This is a short cheat sheet of some of the data analysis questions I keep in the back of my head.
COVID has serious lags at all stages of the information flow.
- Multi-day lag from exposure to testing
- Zero to multi-day lag from testing to result
- Negative and positive lag from testing to symptoms
- Zero to multi-day lag from new infection to start of contact tracing and testing
- Week lag from symptoms starting and potential hospitalization
- Week lag from hospitalization to ICU
- Zero to long lag from ICU to death
- Multi-week lag from ICU to discharge
- Significant lags between death and reports of death
- Widely variable death certificate reporting practices
2) Differential impacts
- COVID hits older people far harder
- Non-linear effects
- Massive current racial, ethnic, and economic disparities as a reflection of historical patterns of discrimination and power.
3) Hospital system status
- Overwhelmed hospitals have far higher age adjusted case fatality rates than not overwhelmed hospitals
- We’ve learned a lot over the first four months of the US pandemic and hospital surge
- Dex, proning, remisdivir all seem to help and reduce mortality rates and hospital duration
- We don’t know what long term looks like as we are still in the short term
- We don’t know a lot including how differential factors influence infections and outcomes (esp. with kids)
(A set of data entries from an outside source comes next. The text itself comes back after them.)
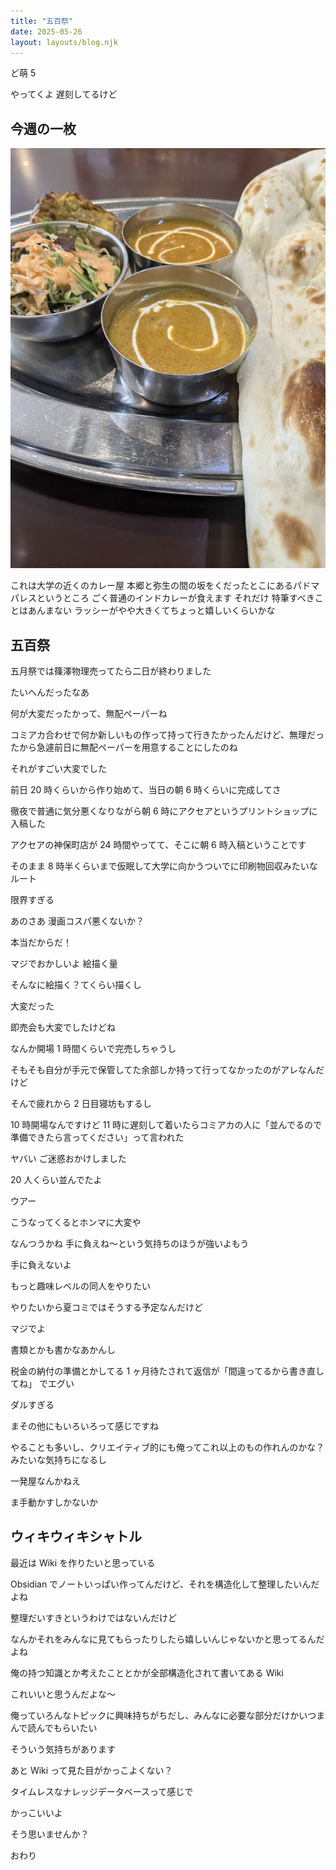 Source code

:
```yaml
---
title: "五百祭"
date: 2025-05-26
layout: layouts/blog.njk
---
```


ど萌 5

やってくよ 遅刻してるけど

## 今週の一枚

![](/img/blog/20250526.jpg)

これは大学の近くのカレー屋 本郷と弥生の間の坂をくだったとこにあるパドマパレスというところ ごく普通のインドカレーが食えます それだけ 特筆すべきことはあんまない ラッシーがやや大きくてちょっと嬉しいくらいかな

## 五百祭

五月祭では篠澤物理売ってたら二日が終わりました

たいへんだったなあ

何が大変だったかって、無配ペーパーね

コミアカ合わせで何か新しいもの作って持って行きたかったんだけど、無理だったから急遽前日に無配ペーパーを用意することにしたのね

それがすごい大変でした

前日 20 時くらいから作り始めて、当日の朝 6 時くらいに完成してさ

徹夜で普通に気分悪くなりながら朝 6 時にアクセアというプリントショップに入稿した

アクセアの神保町店が 24 時間やってて、そこに朝 6 時入稿ということです

そのまま 8 時半くらいまで仮眠して大学に向かうついでに印刷物回収みたいなルート

限界すぎる

あのさあ 漫画コスパ悪くないか？

本当だからだ！

マジでおかしいよ 絵描く量

そんなに絵描く？てくらい描くし

大変だった

即売会も大変でしたけどね

なんか開場 1 時間くらいで完売しちゃうし

そもそも自分が手元で保管してた余部しか持って行ってなかったのがアレなんだけど

そんで疲れから 2 日目寝坊もするし

10 時開場なんですけど 11 時に遅刻して着いたらコミアカの人に「並んでるので準備できたら言ってください」って言われた

ヤバい ご迷惑おかけしました

20 人くらい並んでたよ

ウアー

こうなってくるとホンマに大変や

なんつうかね 手に負えね〜という気持ちのほうが強いよもう

手に負えないよ

もっと趣味レベルの同人をやりたい

やりたいから夏コミではそうする予定なんだけど

マジでよ

書類とかも書かなあかんし

税金の納付の準備とかしてる 1 ヶ月待たされて返信が「間違ってるから書き直してね」 でエグい

ダルすぎる

まその他にもいろいろって感じですね

やることも多いし、クリエイティブ的にも俺ってこれ以上のもの作れんのかな？みたいな気持ちになるし

一発屋なんかねえ

ま手動かすしかないか

## ウィキウィキシャトル

最近は Wiki を作りたいと思っている

Obsidian でノートいっぱい作ってんだけど、それを構造化して整理したいんだよね

整理だいすきというわけではないんだけど

なんかそれをみんなに見てもらったりしたら嬉しいんじゃないかと思ってるんだよね

俺の持つ知識とか考えたこととかが全部構造化されて書いてある Wiki

これいいと思うんだよな〜

俺っていろんなトピックに興味持ちがちだし、みんなに必要な部分だけかいつまんで読んでもらいたい

そういう気持ちがあります

あと Wiki って見た目がかっこよくない？

タイムレスなナレッジデータベースって感じで

かっこいいよ

そう思いませんか？

おわり
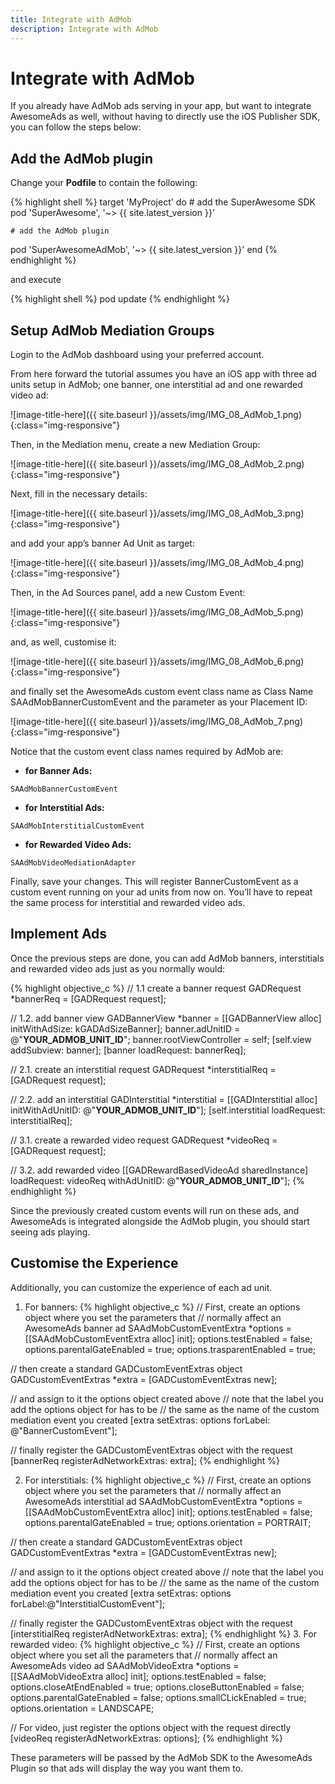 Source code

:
 ```yaml
---
title: Integrate with AdMob
description: Integrate with AdMob
---
```


# Integrate with AdMob

If you already have AdMob ads serving in your app, but want to integrate AwesomeAds as well, without having to directly use the iOS Publisher SDK, you can follow the steps below:

## Add the AdMob plugin

Change your <strong>Podfile</strong> to contain the following:

{% highlight shell %}
target 'MyProject' do
    # add the SuperAwesome SDK
    pod 'SuperAwesome', '~> {{ site.latest_version }}'

    # add the AdMob plugin
   pod 'SuperAwesomeAdMob', '~> {{ site.latest_version }}'
end
{% endhighlight %}

and execute

{% highlight shell %}
pod update
{% endhighlight %}

## Setup AdMob Mediation Groups

Login to the AdMob dashboard using your preferred account.

From here forward the tutorial assumes you have an iOS app with three ad units setup in AdMob; one banner, one interstitial ad and one rewarded video ad:

![image-title-here]({{ site.baseurl }}/assets/img/IMG_08_AdMob_1.png){:class="img-responsive"}

Then, in the Mediation menu, create a new Mediation Group:

![image-title-here]({{ site.baseurl }}/assets/img/IMG_08_AdMob_2.png){:class="img-responsive"}

Next, fill in the necessary details:

![image-title-here]({{ site.baseurl }}/assets/img/IMG_08_AdMob_3.png){:class="img-responsive"}

and add your app’s banner Ad Unit as target:

![image-title-here]({{ site.baseurl }}/assets/img/IMG_08_AdMob_4.png){:class="img-responsive"}

Then, in the Ad Sources panel, add a new Custom Event:

![image-title-here]({{ site.baseurl }}/assets/img/IMG_08_AdMob_5.png){:class="img-responsive"}

and, as well, customise it:

![image-title-here]({{ site.baseurl }}/assets/img/IMG_08_AdMob_6.png){:class="img-responsive"}

and finally set the AwesomeAds custom event class name as Class Name SAAdMobBannerCustomEvent and the parameter as your Placement ID:

![image-title-here]({{ site.baseurl }}/assets/img/IMG_08_AdMob_7.png){:class="img-responsive"}

Notice that the custom event class names required by AdMob are:
 - <strong>for Banner Ads:</strong>
 
 `SAAdMobBannerCustomEvent`
 - <strong>for Interstitial Ads:</strong> 
 
 `SAAdMobInterstitialCustomEvent`
 - <strong>for Rewarded Video Ads:</strong> 
 
 `SAAdMobVideoMediationAdapter`


Finally, save your changes. This will register BannerCustomEvent as a custom event running on your ad units from now on. You’ll have to repeat the same process for interstitial and rewarded video ads.

## Implement Ads

Once the previous steps are done, you can add AdMob banners, interstitials and rewarded video ads just as you normally would:

{% highlight objective_c %}
// 1.1 create a banner request
GADRequest *bannerReq = [GADRequest request];

// 1.2. add banner view
GADBannerView *banner = [[GADBannerView alloc] initWithAdSize: kGADAdSizeBanner];
banner.adUnitID = @"__YOUR_ADMOB_UNIT_ID__";
banner.rootViewController = self;
[self.view addSubview: banner];
[banner loadRequest: bannerReq];

// 2.1. create an interstitial request
GADRequest *interstitialReq = [GADRequest request];

// 2.2. add an interstitial
GADInterstitial *interstitial = [[GADInterstitial alloc]
        initWithAdUnitID: @"__YOUR_ADMOB_UNIT_ID__"];
[self.interstitial loadRequest: interstitialReq];

// 3.1. create a rewarded video request
GADRequest *videoReq = [GADRequest request];

// 3.2. add rewarded video
[[GADRewardBasedVideoAd sharedInstance] loadRequest: videoReq
        withAdUnitID: @"__YOUR_ADMOB_UNIT_ID__"];
{% endhighlight %}

Since the previously created custom events will run on these ads, and AwesomeAds is integrated alongside the AdMob plugin, you should start seeing ads playing.

## Customise the Experience

Additionally, you can customize the experience of each ad unit.

 1. For banners:
{% highlight objective_c %}
// First, create an options object where you set the parameters that
// normally affect an AwesomeAds banner ad
SAAdMobCustomEventExtra *options = [[SAAdMobCustomEventExtra alloc] init];
options.testEnabled = false;
options.parentalGateEnabled = true;
options.trasparentEnabled = true;

// then create a standard GADCustomEventExtras object
GADCustomEventExtras *extra = [GADCustomEventExtras new];

// and assign to it the options object created above
// note that the label you add the options object for has to be
// the same as the name of the custom mediation event you created
[extra setExtras: options forLabel: @"BannerCustomEvent"];

// finally register the GADCustomEventExtras object with the request
[bannerReq registerAdNetworkExtras: extra];
{% endhighlight %}

 2. For interstitials:
{% highlight objective_c %}
// First, create an options object where you set the parameters that
// normally affect an AwesomeAds interstitial ad
SAAdMobCustomEventExtra *options = [[SAAdMobCustomEventExtra alloc] init];
options.testEnabled = false;
options.parentalGateEnabled = true;
options.orientation = PORTRAIT;

// then create a standard GADCustomEventExtras object
GADCustomEventExtras *extra = [GADCustomEventExtras new];

// and assign to it the options object created above
// note that the label you add the options object for has to be
// the same as the name of the custom mediation event you created
[extra setExtras: options forLabel:@"InterstitialCustomEvent"];

// finally register the GADCustomEventExtras object with the request
[interstitialReq registerAdNetworkExtras: extra];
{% endhighlight %}
 3. For rewarded video:
{% highlight objective_c %}
// First, create an options object where you set all the parameters that
// normally affect an AwesomeAds video ad
SAAdMobVideoExtra *options = [[SAAdMobVideoExtra alloc] init];
options.testEnabled = false;
options.closeAtEndEnabled = true;
options.closeButtonEnabled = false;
options.parentalGateEnabled = false;
options.smallCLickEnabled = true;
options.orientation = LANDSCAPE;

// For video, just register the options object with the request directly
[videoReq registerAdNetworkExtras: options];
{% endhighlight %}

These parameters will be passed by the AdMob SDK to the AwesomeAds Plugin so that ads will display the way you want them to. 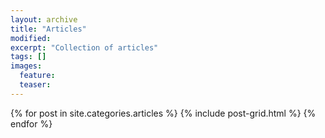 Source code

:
 ```yaml
---
layout: archive
title: "Articles"
modified:
excerpt: "Collection of articles"
tags: []
images:
  feature:
  teaser:
---
```


<div class="tiles">
{% for post in site.categories.articles %}
  {% include post-grid.html %}
{% endfor %}
</div><!-- /.tiles -->
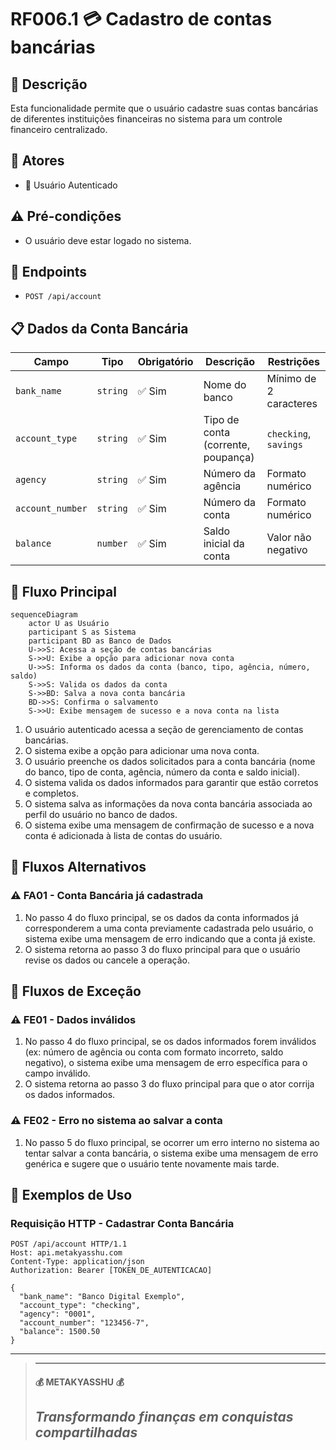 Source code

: # RF006.1 💳 Cadastro de contas bancárias

## 📝 Descrição

Esta funcionalidade permite que o usuário cadastre suas contas bancárias de diferentes instituições financeiras no
sistema para um controle financeiro centralizado.

## 👥 Atores

- 👤 Usuário Autenticado

## ⚠️ Pré-condições

- O usuário deve estar logado no sistema.

## 🔌 Endpoints

- `POST /api/account`

## 📋 Dados da Conta Bancária

| Campo            | Tipo     | Obrigatório | Descrição                          | Restrições             |
|------------------|----------|-------------|------------------------------------|------------------------|
| `bank_name`      | `string` | ✅ Sim       | Nome do banco                      | Mínimo de 2 caracteres |
| `account_type`   | `string` | ✅ Sim       | Tipo de conta (corrente, poupança) | `checking`, `savings`  |
| `agency`         | `string` | ✅ Sim       | Número da agência                  | Formato numérico       |
| `account_number` | `string` | ✅ Sim       | Número da conta                    | Formato numérico       |
| `balance`        | `number` | ✅ Sim       | Saldo inicial da conta             | Valor não negativo     |

## 🔄 Fluxo Principal

```mermaid
sequenceDiagram
    actor U as Usuário
    participant S as Sistema
    participant BD as Banco de Dados
    U->>S: Acessa a seção de contas bancárias
    S->>U: Exibe a opção para adicionar nova conta
    U->>S: Informa os dados da conta (banco, tipo, agência, número, saldo)
    S->>S: Valida os dados da conta
    S->>BD: Salva a nova conta bancária
    BD->>S: Confirma o salvamento
    S->>U: Exibe mensagem de sucesso e a nova conta na lista
```

1. O usuário autenticado acessa a seção de gerenciamento de contas bancárias.
2. O sistema exibe a opção para adicionar uma nova conta.
3. O usuário preenche os dados solicitados para a conta bancária (nome do banco, tipo de conta, agência, número da conta
   e saldo inicial).
4. O sistema valida os dados informados para garantir que estão corretos e completos.
5. O sistema salva as informações da nova conta bancária associada ao perfil do usuário no banco de dados.
6. O sistema exibe uma mensagem de confirmação de sucesso e a nova conta é adicionada à lista de contas do usuário.

## 🔀 Fluxos Alternativos

### ⚠️ FA01 - Conta Bancária já cadastrada

1. No passo 4 do fluxo principal, se os dados da conta informados já corresponderem a uma conta previamente cadastrada
   pelo usuário, o sistema exibe uma mensagem de erro indicando que a conta já existe.
2. O sistema retorna ao passo 3 do fluxo principal para que o usuário revise os dados ou cancele a operação.

## 🚫 Fluxos de Exceção

### ⚠️ FE01 - Dados inválidos

1. No passo 4 do fluxo principal, se os dados informados forem inválidos (ex: número de agência ou conta com formato
   incorreto, saldo negativo), o sistema exibe uma mensagem de erro específica para o campo inválido.
2. O sistema retorna ao passo 3 do fluxo principal para que o ator corrija os dados informados.

### ⚠️ FE02 - Erro no sistema ao salvar a conta

1. No passo 5 do fluxo principal, se ocorrer um erro interno no sistema ao tentar salvar a conta bancária, o sistema
   exibe uma mensagem de erro genérica e sugere que o usuário tente novamente mais tarde.

## 🧪 Exemplos de Uso

### Requisição HTTP - Cadastrar Conta Bancária

```http
POST /api/account HTTP/1.1
Host: api.metakyasshu.com
Content-Type: application/json
Authorization: Bearer [TOKEN_DE_AUTENTICACAO]

{
  "bank_name": "Banco Digital Exemplo",
  "account_type": "checking",
  "agency": "0001",
  "account_number": "123456-7",
  "balance": 1500.50
}
```

---

> ---------------------------------------------------------------------------
> #### 💰 METAKYASSHU 💰
> ***Transformando finanças em conquistas compartilhadas***
> ---------------------------------------------------------------------------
We should expect a fairly young population to have a far less severe disease course with fewer hospitalizations and deaths than a fairly old population that is identical in all aspects other than age. We should expect fatality rates to be far lower in regions with significant available and reserve staffed hospital beds then regions that are getting slammed.
Talking Points Memo had a good image of Florida’s positivity rate and case count:
The cases on 6/19 are probably generating hospitalizations at the start of July. Anything done today won’t show up in death data until after the 4th of July.
These are just some thoughts on how to think through COVID data reporting.